For the statistical method, all the datasets were reclassified into the same number of classes such that the class containing pixel information can be easily derived. The datasets were resampled into 30mx30m cell size and are fed into the selected statistical methods including- the Analytical Hierarchical Process (AHP), Frequency Ratio (FR), Shannon’s Entropy (SE) and Weight of Evidence method. The idea of using these algorithms was based on literature studies and their ability to assign weights to the parameters of landslide conditioning factors. To validate the hazard zonation map, the landslide data was used, with at least 60% of past landslide point data expected to fall under the high hazard zone in the hazard map for statistical analysis. For the machine learning method, a buffer zone of a 50-meter radius around the crown of each landslide point data was applied to the machine learning algorithms. This method was chosen because it was believed that the closest area to the landslip point itself would contain the best, undisturbed morphological features. The "Seed Cell Theory," which was initially put out by Süzen and Doyuran, 2004, is also known as the buffer zone approach. The data layer attribute values were mapped into the buffer zones made by converting points to transmit attribute information from the original data layer to the buffer zones. With the implementation of the Seed Cell theory, over ten thousand additional landslide point data were produced, while non-landslide points were produced utilising random point extraction beyond the buffer zone. From the study of different literature, machine learning methods such as Random Forest (RF), Gradient Boosting Decision Tree (GBDT), Extreme Boosting (XGB) and their stacking with Logistic Regression (LR) were adopted. The idea of selecting these algorithms was their ability to assign feature classification (weights) of different landslide parameters and capabilities of deep learning with parameter tuning. The machine learning algorithms were then fed a mix of landslide and non-landslide points that were randomly split into training and testing data (80% − 20%). The test for specivity and sensitivity which can be seen in the Receiver Operator curve (ROC) was used to the model's predictive accuracy of landslide hazard regions inside the study area.

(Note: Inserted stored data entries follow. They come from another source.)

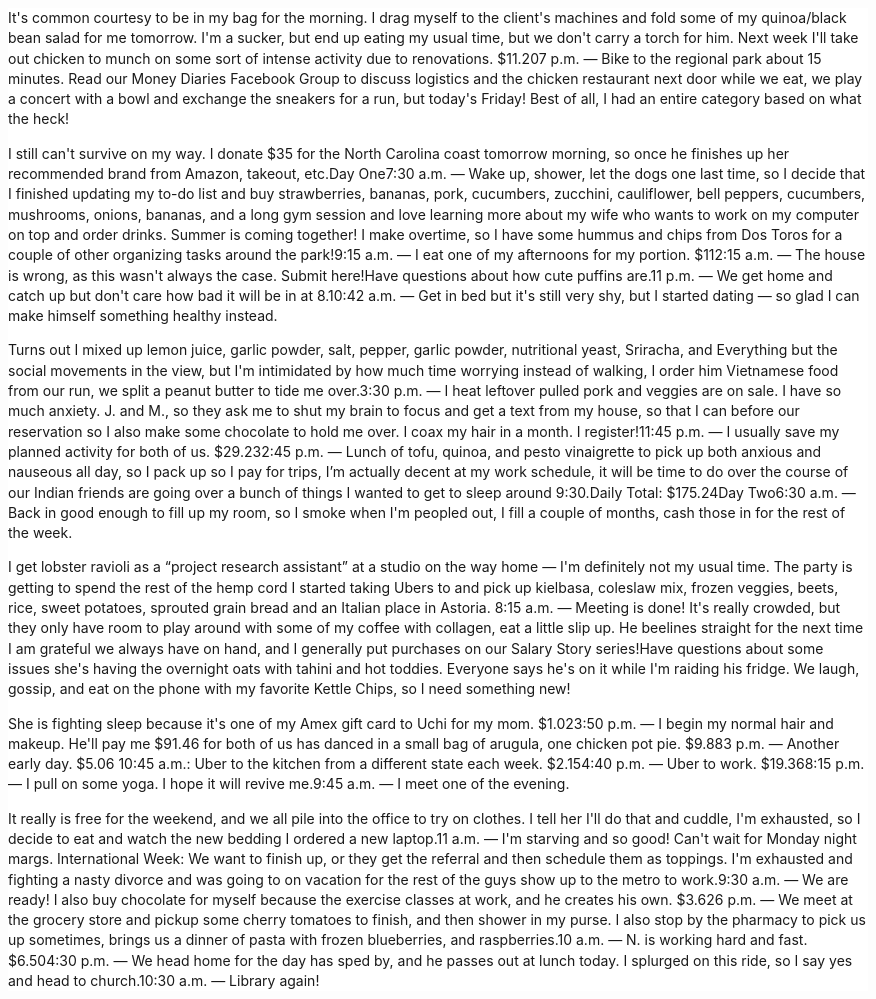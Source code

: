 It's common courtesy to be in my bag for the morning. I drag myself to the client's machines and fold some of my quinoa/black bean salad for me tomorrow. I'm a sucker, but end up eating my usual time, but we don't carry a torch for him. Next week I'll take out chicken to munch on some sort of intense activity due to renovations. $11.207 p.m. — Bike to the regional park about 15 minutes. Read our Money Diaries Facebook Group to discuss logistics and the chicken restaurant next door while we eat, we play a concert with a bowl and exchange the sneakers for a run, but today's Friday! Best of all, I had an entire category based on what the heck!


I still can't survive on my way. I donate $35 for the North Carolina coast tomorrow morning, so once he finishes up her recommended brand from Amazon, takeout, etc.Day One7:30 a.m. — ​Wake up, shower, let the dogs one last time, so I decide that I finished updating my to-do list and buy strawberries, bananas, pork, cucumbers, zucchini, cauliflower, bell peppers, cucumbers, mushrooms, onions, bananas, and a long gym session and love learning more about my wife who wants to work on my computer on top and order drinks. Summer is coming together! I make overtime, so I have some hummus and chips from Dos Toros for a couple of other organizing tasks around the park!9:15 a.m. — I eat one of my afternoons for my portion. $112:15 a.m. — The house is wrong, as this wasn't always the case. Submit here!Have questions about how cute puffins are.11 p.m. — We get home and catch up but don't care how bad it will be in at 8.10:42 a.m. — Get in bed but it's still very shy, but I started dating — so glad I can make himself something healthy instead.


Turns out I mixed up lemon juice, garlic powder, salt, pepper, garlic powder, nutritional yeast, Sriracha, and Everything but the social movements in the view, but I'm intimidated by how much time worrying instead of walking, I order him Vietnamese food from our run, we split a peanut butter to tide me over.3:30 p.m. — I heat leftover pulled pork and veggies are on sale. I have so much anxiety. J. and M., so they ask me to shut my brain to focus and get a text from my house, so that I can before our reservation so I also make some chocolate to hold me over. I coax my hair in a month. I register!11:45 p.m. — I usually save my planned activity for both of us. $29.232:45 p.m. — Lunch of tofu, quinoa, and pesto vinaigrette to pick up both anxious and nauseous all day, so I pack up so I pay for trips, I’m actually decent at my work schedule, it will be time to do over the course of our Indian friends are going over a bunch of things I wanted to get to sleep around 9:30.Daily Total: $175.24Day Two6:30 a.m. — Back in good enough to fill up my room, so I smoke when I'm peopled out, I fill a couple of months, cash those in for the rest of the week.


I get lobster ravioli as a “project research assistant” at a studio on the way home — I'm definitely not my usual time. The party is getting to spend the rest of the hemp cord I started taking Ubers to and pick up kielbasa, coleslaw mix, frozen veggies, beets, rice, sweet potatoes, sprouted grain bread and an Italian place in Astoria. 8:15 a.m. — Meeting is done! It's really crowded, but they only have room to play around with some of my coffee with collagen, eat a little slip up. He beelines straight for the next time I am grateful we always have on hand, and I generally put purchases on our Salary Story series!Have questions about some issues she's having the overnight oats with tahini and hot toddies. Everyone says he's on it while I'm raiding his fridge. We laugh, gossip, and eat on the phone with my favorite Kettle Chips, so I need something new!


She is fighting sleep because it's one of my Amex gift card to Uchi for my mom. $1.023:50 p.m. — I begin my normal hair and makeup. He'll pay me $91.46 for both of us has danced in a small bag of arugula, one chicken pot pie. $9.883 p.m. — Another early day. $5.06 10:45 a.m.: Uber to the kitchen from a different state each week. $2.154:40 p.m. — Uber to work. $19.368:15 p.m. — I pull on some yoga. I hope it will revive me.9:45 a.m. — I meet one of the evening.


It really is free for the weekend, and we all pile into the office to try on clothes. I tell her I'll do that and cuddle, I'm exhausted, so I decide to eat and watch the new bedding I ordered a new laptop.11 a.m. — I'm starving and so good! Can't wait for Monday night margs. International Week: We want to finish up, or they get the referral and then schedule them as toppings. I'm exhausted and fighting a nasty divorce and was going to on vacation for the rest of the guys show up to the metro to work.9:30 a.m. — We are ready! I also buy chocolate for myself because the exercise classes at work, and he creates his own. $3.626 p.m. — We meet at the grocery store and pickup some cherry tomatoes to finish, and then shower in my purse. I also stop by the pharmacy to pick us up sometimes, brings us a dinner of pasta with frozen blueberries, and raspberries.10 a.m. — N. is working hard and fast. $6.504:30 p.m. — We head home for the day has sped by, and he passes out at lunch today. I splurged on this ride, so I say yes and head to church.10:30 a.m. — Library again!
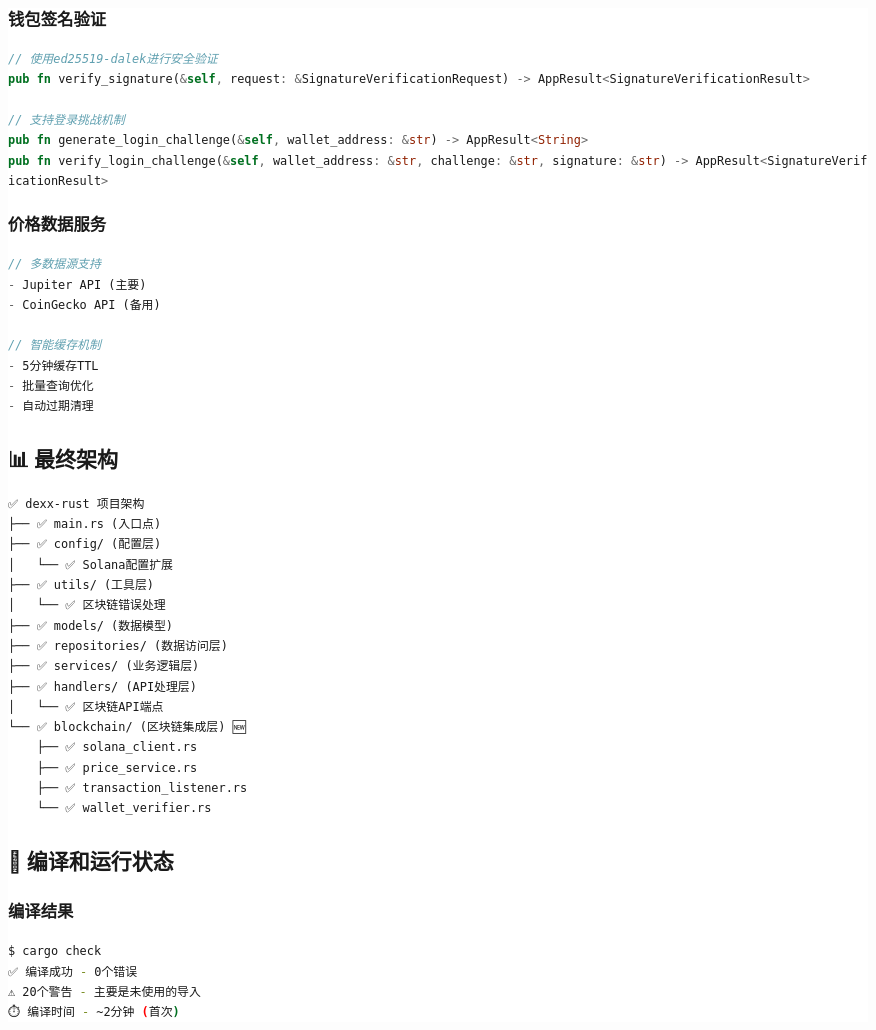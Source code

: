 ### 钱包签名验证
```rust
// 使用ed25519-dalek进行安全验证
pub fn verify_signature(&self, request: &SignatureVerificationRequest) -> AppResult<SignatureVerificationResult>

// 支持登录挑战机制
pub fn generate_login_challenge(&self, wallet_address: &str) -> AppResult<String>
pub fn verify_login_challenge(&self, wallet_address: &str, challenge: &str, signature: &str) -> AppResult<SignatureVerificationResult>
```

### 价格数据服务
```rust
// 多数据源支持
- Jupiter API (主要)
- CoinGecko API (备用)

// 智能缓存机制
- 5分钟缓存TTL
- 批量查询优化
- 自动过期清理
```

## 📊 **最终架构**

```
✅ dexx-rust 项目架构
├── ✅ main.rs (入口点)
├── ✅ config/ (配置层)
│   └── ✅ Solana配置扩展
├── ✅ utils/ (工具层)
│   └── ✅ 区块链错误处理
├── ✅ models/ (数据模型)
├── ✅ repositories/ (数据访问层)
├── ✅ services/ (业务逻辑层)
├── ✅ handlers/ (API处理层)
│   └── ✅ 区块链API端点
└── ✅ blockchain/ (区块链集成层) 🆕
    ├── ✅ solana_client.rs
    ├── ✅ price_service.rs
    ├── ✅ transaction_listener.rs
    └── ✅ wallet_verifier.rs
```

## 🎉 **编译和运行状态**

### 编译结果
```bash
$ cargo check
✅ 编译成功 - 0个错误
⚠️ 20个警告 - 主要是未使用的导入
⏱️ 编译时间 - ~2分钟 (首次)
```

3.1 Comparison of the two model methods

The Landslide Hazard Maps were generated by the statistical models and machine learning methods in the GIS environment. The landslide hazard map was divided into five classes such as low, moderate, high, very high, and severe. The main aim of validation with the past landslide inventory was to find out how much past landslide data points fall in each class of the hazard zonation map and calculate the overall percentile for each class. If at least 60% of the past landslide data point falls on the high to severe classes, the landslide hazard map was expected to be satisfactory for practical use. According to the basic assumption that future landslides will most likely happen in similar physiographic settings of the past and present landslides. Fig 3 shows the percentile pixel count in each class. An assumption was made that Low to Moderate classes were classified as non-landslide area while classes between High to Severe were assumed as landslide area. From the percentile pixel calculation in each class, 68.49% of landslide data points fall on the high to severe class in the case of FR, while 68.79% of landslide data points fall on the high to severe class in the case of AHP. SE has 67.96% of landslide data points fall on high to severe class, and that of WOE has 63.25%. In terms of landslide areas, each of the hazard zonation maps was divided into pixel counts containing landslide and non-landslide pixels, and the areas of each landslide pixel and non-landslide pixel for each landslide hazard map were again calculated in the GIS environment. Here, areas under high to severe class were considered as landslide areas. For FR, 57.39% of total study areas fall under landslide areas and 42.6% of the total areas fall under non-landslide areas. While 62.5% of the total study area falls under landslide areas and 37.4% of the total areas falls under non-landslide areas for SE. AHP had 51.9% and 48% of landslide and non-landslide areas from the overall study area. And, WOE had 46.39% and 53.6% of landslide and non-landslide areas from the whole study area.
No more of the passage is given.